Need help with CAT?
Click the “chat” button below for chat support from the developer who created it, or find similar developers for support.

About the developer

thu-spmi
140 Stars 38 Forks Apache License 2.0 194 Commits 3 Opened issues

Description

A CRF-based ASR Toolkit

Services available

!
?

Need anything else?

Contributors list

CAT: Crf-based Asr Toolkit

CAT provides a complete workflow for CRF-based data-efficient end-to-end speech recognition.

Overview

Deep neural networks (DNNs) of various architectures have become dominantly used in automatic speech recognition (ASR), which roughly can be classified into two approaches - the DNN-HMM hybrid and the end-to-end (E2E) approaches. DNN-HMM hybrid systems like Kaldi and RASR achieve the state-of-the-art performance in terms of recognition accuracy, usually measured by word error rate (WER) or character error rate (CER). End-to-end systems^e2e put simplicity of the training pipeline at a higher priority and usually are data-hungry. When comparing the hybrid and E2E approaches (modularity versus a single neural network, separate optimization versus joint optimization), it is worthwhile to note the pros and cons of each approach, as described in [2].

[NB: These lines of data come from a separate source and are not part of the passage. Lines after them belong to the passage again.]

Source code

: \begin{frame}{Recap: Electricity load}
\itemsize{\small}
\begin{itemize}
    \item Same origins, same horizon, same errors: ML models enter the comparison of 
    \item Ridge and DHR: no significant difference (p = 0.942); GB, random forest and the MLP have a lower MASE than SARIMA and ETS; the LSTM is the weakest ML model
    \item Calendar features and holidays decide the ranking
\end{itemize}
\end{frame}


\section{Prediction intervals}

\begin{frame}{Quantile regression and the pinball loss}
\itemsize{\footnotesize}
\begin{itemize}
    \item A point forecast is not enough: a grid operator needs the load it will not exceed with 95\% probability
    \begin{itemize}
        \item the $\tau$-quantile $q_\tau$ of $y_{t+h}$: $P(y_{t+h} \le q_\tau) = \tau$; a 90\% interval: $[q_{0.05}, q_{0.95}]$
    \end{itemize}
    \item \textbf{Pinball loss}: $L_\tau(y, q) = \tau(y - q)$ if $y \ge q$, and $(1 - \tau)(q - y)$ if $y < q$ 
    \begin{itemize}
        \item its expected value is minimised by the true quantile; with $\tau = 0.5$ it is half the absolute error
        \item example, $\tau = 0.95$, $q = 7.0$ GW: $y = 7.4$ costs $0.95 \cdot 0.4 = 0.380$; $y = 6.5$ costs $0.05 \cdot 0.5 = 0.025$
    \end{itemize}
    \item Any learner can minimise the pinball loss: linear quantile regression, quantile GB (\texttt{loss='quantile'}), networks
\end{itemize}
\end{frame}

CAT aims at combining the advantages of the two kinds of ASR systems. CAT advocates discriminative training in the framework of conditional random field (CRF), particularly with but not limited to connectionist temporal classification (CTC) inspired state topology.

The recently developed CTC-CRF (namely CRF with CTC topology) has achieved superior benchmarking performance with training data ranging from ~100 to ~1000 hours, while being end-to-end with simplified pipeline and being data-efficient in the sense that cheaply available language models (LMs) can be leveraged effectively with or without a pronunciation lexicon.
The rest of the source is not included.